------ Source material

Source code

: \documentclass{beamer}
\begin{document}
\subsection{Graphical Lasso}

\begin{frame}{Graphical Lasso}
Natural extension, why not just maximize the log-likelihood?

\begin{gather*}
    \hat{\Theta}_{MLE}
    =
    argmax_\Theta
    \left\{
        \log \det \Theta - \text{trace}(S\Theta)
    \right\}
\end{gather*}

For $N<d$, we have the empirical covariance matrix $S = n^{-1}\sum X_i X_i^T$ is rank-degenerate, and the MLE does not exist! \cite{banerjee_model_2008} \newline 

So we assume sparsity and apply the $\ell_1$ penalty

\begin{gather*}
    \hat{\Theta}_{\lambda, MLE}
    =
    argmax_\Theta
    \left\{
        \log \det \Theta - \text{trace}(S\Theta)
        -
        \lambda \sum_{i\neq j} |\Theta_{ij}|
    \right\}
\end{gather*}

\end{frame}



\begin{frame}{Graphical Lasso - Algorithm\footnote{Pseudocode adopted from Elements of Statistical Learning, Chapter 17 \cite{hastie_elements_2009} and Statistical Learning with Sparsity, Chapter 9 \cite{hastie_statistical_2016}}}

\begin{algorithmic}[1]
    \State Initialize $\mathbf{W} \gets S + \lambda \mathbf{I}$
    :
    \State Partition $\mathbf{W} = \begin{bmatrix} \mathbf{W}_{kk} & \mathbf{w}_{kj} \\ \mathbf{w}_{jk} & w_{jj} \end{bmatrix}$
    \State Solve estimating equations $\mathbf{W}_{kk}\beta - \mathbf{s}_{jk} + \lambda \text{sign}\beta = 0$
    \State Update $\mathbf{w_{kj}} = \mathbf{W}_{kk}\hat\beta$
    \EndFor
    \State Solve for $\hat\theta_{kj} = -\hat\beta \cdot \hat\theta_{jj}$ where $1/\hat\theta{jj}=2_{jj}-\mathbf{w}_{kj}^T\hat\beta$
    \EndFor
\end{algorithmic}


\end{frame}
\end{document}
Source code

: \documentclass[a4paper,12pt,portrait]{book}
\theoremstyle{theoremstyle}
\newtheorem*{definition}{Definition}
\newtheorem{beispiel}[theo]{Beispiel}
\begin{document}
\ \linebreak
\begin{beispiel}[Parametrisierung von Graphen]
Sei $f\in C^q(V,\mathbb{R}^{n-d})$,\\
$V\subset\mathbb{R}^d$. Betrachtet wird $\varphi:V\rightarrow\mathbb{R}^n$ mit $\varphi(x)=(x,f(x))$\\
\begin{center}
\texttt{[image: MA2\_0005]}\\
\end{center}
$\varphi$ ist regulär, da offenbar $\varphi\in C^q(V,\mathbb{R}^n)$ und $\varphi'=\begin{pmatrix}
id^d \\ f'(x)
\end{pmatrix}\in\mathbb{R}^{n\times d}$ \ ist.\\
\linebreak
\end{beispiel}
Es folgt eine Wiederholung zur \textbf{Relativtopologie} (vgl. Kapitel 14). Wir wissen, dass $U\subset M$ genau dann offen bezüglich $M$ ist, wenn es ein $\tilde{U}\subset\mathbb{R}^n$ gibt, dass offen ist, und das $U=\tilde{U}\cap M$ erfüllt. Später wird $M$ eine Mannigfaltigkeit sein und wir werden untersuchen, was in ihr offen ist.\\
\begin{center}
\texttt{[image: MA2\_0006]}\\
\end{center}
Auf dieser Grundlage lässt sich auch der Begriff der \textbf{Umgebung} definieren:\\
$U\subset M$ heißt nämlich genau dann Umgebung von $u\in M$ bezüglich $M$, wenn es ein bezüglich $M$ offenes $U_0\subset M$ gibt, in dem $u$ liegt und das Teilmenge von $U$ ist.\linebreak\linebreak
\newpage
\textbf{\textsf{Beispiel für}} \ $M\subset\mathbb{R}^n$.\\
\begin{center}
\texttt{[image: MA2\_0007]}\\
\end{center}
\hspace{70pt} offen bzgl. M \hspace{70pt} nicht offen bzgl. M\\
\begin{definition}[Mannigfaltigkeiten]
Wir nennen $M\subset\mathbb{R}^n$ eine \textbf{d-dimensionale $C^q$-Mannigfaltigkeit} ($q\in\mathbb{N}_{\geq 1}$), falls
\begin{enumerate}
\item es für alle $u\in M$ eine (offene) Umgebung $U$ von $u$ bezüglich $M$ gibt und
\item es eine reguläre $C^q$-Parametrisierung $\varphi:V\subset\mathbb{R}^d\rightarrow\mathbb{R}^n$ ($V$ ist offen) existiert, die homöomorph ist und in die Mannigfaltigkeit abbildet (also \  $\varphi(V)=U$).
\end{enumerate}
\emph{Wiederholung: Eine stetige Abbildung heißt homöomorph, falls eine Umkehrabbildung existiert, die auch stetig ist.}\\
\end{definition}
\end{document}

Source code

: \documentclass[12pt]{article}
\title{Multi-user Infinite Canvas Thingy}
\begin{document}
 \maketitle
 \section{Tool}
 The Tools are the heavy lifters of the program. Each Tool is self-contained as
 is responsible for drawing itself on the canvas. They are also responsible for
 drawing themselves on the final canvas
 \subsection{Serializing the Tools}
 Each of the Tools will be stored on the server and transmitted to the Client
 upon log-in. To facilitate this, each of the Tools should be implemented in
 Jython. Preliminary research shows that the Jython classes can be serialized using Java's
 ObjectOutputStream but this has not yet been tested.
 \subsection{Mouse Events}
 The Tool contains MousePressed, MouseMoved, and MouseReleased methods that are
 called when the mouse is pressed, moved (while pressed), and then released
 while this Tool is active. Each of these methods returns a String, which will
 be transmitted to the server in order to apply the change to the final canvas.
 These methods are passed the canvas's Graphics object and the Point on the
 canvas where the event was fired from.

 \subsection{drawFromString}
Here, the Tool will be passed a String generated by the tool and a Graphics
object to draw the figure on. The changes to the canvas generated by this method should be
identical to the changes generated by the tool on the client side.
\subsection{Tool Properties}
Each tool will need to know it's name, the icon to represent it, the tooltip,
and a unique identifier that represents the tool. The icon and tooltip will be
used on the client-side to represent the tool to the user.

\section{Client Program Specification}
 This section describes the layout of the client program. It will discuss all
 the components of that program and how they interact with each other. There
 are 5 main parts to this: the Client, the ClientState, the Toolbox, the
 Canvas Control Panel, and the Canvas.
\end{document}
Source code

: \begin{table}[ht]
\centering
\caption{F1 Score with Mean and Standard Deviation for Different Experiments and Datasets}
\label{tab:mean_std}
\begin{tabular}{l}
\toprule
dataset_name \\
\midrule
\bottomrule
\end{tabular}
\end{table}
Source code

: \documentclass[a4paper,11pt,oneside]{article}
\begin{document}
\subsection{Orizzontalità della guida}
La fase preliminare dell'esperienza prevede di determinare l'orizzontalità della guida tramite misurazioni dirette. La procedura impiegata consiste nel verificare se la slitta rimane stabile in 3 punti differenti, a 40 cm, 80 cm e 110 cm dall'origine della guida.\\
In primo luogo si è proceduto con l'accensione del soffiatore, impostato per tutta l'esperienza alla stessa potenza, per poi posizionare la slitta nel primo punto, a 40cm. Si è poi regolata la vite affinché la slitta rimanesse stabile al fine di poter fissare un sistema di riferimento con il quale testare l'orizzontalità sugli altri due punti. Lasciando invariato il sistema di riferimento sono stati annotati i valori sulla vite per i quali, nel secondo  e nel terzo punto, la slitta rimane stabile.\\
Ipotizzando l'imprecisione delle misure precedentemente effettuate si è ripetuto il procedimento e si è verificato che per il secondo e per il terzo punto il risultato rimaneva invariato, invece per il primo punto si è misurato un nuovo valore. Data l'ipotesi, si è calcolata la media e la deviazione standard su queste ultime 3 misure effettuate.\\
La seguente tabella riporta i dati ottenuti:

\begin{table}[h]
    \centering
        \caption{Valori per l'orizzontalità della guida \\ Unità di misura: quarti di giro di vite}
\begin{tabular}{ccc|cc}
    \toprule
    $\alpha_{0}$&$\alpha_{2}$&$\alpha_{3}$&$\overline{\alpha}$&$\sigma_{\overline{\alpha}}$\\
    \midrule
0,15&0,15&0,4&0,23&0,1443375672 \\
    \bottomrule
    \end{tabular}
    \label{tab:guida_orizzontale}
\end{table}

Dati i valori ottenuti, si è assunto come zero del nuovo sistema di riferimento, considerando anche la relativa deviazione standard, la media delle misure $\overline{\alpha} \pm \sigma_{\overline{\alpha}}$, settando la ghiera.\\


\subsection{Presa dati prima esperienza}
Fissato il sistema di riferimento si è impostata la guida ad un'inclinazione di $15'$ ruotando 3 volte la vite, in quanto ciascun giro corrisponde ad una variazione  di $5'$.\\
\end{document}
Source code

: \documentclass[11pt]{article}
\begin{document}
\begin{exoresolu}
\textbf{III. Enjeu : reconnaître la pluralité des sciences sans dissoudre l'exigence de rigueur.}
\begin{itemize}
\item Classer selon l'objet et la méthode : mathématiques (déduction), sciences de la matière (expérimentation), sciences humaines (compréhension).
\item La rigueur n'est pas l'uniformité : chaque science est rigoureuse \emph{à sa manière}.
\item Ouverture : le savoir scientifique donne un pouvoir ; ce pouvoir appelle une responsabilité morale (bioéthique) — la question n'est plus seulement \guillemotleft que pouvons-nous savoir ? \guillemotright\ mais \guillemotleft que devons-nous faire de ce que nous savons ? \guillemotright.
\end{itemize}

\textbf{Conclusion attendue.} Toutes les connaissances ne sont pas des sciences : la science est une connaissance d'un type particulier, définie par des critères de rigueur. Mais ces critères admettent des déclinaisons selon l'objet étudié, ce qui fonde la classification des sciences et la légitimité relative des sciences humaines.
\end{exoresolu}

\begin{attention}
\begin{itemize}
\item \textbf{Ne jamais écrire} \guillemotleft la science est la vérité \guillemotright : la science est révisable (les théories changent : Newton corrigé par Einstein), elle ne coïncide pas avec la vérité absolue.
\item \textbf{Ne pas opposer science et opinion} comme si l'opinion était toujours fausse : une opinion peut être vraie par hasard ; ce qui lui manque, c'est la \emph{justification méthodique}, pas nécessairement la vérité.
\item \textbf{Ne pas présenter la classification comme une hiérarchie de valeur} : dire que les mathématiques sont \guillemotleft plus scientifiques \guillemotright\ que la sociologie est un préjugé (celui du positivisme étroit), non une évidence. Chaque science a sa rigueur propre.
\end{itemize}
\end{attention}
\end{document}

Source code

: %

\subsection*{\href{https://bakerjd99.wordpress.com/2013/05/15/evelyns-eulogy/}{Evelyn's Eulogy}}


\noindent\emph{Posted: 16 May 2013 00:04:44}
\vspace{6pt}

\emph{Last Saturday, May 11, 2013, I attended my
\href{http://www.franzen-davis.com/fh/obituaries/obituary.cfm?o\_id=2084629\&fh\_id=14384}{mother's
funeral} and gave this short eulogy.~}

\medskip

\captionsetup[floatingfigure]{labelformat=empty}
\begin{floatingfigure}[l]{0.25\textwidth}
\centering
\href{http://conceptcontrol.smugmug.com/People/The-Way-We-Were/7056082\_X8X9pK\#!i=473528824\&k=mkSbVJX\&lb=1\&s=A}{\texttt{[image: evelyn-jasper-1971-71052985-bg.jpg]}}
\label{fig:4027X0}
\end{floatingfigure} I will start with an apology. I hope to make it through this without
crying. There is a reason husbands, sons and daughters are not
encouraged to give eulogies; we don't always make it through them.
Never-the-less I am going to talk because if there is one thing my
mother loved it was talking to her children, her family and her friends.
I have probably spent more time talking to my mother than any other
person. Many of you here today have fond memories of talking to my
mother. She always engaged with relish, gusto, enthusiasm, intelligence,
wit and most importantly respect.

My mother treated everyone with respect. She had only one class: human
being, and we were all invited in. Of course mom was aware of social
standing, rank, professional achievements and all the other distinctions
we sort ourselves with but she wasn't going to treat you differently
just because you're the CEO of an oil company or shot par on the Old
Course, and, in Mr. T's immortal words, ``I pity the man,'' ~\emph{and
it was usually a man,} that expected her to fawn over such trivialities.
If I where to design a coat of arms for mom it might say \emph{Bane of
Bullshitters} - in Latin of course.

------------

Find, please, how many lines in the data include the word "definition", and put down that number only.

3